What you will do:
Return every line from the records below with the string "Dios".

Record excerpts:
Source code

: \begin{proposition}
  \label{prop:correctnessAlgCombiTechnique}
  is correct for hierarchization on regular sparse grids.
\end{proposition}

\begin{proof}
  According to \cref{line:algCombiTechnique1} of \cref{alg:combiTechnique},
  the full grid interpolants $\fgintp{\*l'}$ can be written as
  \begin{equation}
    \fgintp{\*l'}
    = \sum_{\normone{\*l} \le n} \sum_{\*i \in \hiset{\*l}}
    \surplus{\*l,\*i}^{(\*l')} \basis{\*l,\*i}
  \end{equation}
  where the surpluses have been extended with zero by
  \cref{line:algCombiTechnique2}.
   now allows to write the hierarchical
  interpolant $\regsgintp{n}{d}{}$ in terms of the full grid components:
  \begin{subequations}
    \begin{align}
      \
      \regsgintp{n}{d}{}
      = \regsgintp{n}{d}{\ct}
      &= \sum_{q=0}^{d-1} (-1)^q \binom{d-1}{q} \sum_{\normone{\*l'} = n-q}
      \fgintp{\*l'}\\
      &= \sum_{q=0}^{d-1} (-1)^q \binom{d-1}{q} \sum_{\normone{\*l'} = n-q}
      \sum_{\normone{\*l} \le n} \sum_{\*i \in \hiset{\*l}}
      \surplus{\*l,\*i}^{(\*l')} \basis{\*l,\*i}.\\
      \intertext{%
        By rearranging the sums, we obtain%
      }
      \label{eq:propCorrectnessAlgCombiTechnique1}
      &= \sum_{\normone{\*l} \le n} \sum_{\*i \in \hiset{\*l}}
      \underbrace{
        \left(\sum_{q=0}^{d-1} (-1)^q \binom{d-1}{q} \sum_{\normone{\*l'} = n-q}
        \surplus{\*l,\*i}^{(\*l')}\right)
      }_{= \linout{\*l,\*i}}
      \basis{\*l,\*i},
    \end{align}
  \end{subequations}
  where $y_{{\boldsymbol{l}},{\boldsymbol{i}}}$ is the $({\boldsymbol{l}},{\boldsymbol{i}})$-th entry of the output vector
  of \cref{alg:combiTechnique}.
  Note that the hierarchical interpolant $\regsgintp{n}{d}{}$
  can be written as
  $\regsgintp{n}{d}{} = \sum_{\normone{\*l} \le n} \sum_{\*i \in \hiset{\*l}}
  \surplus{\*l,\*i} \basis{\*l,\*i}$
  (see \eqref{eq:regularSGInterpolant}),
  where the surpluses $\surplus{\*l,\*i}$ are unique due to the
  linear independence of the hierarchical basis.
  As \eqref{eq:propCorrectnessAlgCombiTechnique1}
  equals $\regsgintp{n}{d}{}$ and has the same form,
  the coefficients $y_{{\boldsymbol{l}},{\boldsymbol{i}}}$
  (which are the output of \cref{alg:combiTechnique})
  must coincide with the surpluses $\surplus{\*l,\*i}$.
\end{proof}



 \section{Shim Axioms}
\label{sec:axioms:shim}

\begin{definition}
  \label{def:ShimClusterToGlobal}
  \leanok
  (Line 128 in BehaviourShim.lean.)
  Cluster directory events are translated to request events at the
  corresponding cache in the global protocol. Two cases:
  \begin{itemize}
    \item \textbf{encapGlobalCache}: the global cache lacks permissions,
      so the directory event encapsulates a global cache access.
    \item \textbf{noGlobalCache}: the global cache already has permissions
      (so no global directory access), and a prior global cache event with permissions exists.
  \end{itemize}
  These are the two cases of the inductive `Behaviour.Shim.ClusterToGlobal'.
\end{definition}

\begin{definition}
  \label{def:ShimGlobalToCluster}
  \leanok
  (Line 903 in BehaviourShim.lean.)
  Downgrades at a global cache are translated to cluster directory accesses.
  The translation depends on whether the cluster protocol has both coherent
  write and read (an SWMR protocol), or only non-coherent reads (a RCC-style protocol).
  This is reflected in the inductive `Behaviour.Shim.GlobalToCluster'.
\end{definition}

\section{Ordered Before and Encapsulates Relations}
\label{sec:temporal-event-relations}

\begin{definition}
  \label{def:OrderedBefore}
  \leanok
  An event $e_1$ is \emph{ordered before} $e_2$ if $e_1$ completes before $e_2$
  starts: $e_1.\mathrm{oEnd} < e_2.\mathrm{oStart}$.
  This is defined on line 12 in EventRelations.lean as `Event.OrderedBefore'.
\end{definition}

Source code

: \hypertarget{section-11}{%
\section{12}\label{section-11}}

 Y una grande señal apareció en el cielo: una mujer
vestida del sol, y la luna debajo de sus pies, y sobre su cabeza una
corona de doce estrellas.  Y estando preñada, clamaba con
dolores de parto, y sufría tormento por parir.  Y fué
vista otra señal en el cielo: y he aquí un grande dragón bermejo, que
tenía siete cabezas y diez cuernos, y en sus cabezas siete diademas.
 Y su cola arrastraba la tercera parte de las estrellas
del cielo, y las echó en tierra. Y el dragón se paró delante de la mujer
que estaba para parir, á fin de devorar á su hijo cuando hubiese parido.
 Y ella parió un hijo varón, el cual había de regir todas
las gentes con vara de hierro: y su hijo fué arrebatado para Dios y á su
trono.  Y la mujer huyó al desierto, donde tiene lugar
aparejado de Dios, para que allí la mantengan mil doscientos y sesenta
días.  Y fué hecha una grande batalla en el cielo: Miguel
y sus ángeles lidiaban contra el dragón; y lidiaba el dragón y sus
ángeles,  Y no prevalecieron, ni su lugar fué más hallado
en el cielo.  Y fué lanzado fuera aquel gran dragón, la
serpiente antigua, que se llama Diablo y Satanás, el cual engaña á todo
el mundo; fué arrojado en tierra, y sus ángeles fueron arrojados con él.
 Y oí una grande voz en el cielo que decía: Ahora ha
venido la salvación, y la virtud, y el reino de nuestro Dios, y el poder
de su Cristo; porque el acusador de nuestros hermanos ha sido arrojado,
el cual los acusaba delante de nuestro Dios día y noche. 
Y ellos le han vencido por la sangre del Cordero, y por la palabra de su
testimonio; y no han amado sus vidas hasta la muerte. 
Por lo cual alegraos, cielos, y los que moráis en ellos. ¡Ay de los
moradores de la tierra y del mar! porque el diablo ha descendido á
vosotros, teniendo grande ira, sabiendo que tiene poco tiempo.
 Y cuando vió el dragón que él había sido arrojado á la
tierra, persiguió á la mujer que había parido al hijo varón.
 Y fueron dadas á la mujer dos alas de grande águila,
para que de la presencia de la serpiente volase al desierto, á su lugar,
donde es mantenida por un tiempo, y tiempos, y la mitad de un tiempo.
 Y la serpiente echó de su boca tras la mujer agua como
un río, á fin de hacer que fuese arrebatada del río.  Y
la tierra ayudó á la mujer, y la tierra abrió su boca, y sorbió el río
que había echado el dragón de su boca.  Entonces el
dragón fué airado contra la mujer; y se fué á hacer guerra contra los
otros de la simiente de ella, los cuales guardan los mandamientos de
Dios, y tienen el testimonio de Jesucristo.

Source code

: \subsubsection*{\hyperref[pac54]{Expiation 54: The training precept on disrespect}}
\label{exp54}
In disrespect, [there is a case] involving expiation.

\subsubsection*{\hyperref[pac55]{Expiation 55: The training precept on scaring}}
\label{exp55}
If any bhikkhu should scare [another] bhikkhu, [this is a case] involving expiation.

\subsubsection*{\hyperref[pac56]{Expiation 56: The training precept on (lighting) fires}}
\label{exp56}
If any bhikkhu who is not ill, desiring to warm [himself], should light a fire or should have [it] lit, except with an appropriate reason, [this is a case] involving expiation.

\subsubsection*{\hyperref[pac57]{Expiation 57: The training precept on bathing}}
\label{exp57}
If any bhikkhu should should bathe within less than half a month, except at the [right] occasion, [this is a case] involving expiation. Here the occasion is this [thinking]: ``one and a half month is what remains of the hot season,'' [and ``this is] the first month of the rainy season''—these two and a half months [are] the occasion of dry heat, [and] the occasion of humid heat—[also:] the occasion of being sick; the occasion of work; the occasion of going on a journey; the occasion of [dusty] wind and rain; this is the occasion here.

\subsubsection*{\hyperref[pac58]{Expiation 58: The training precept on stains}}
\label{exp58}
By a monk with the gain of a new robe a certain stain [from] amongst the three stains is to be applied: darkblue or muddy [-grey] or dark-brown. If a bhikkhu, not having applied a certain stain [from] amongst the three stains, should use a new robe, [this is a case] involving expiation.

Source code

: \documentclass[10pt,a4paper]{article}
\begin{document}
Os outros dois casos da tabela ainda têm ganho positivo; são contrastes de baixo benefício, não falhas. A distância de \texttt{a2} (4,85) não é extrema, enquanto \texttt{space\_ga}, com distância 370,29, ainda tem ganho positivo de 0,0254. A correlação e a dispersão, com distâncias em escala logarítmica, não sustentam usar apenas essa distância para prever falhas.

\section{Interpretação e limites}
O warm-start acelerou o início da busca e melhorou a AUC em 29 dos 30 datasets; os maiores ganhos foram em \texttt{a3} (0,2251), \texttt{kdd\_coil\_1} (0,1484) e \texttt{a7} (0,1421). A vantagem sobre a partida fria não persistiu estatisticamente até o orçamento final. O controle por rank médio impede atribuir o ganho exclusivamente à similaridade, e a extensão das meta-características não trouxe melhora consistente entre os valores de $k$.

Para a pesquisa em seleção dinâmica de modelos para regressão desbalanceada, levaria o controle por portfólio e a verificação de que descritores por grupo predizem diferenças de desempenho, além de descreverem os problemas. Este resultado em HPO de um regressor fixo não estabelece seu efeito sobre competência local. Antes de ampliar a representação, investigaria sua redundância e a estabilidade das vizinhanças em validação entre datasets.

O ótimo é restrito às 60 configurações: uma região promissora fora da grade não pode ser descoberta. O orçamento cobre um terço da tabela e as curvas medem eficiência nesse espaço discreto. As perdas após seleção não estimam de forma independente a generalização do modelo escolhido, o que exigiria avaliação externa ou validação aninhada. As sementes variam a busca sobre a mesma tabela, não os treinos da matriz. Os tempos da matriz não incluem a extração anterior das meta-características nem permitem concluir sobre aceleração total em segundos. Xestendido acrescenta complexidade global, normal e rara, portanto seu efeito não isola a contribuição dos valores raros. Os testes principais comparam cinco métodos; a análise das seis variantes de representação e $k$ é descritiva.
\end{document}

Your response:
las gentes con vara de hierro: y su hijo fué arrebatado para Dios y á su
aparejado de Dios, para que allí la mantengan mil doscientos y sesenta
venido la salvación, y la virtud, y el reino de nuestro Dios, y el poder
el cual los acusaba delante de nuestro Dios día y noche. 
Dios, y tienen el testimonio de Jesucristo.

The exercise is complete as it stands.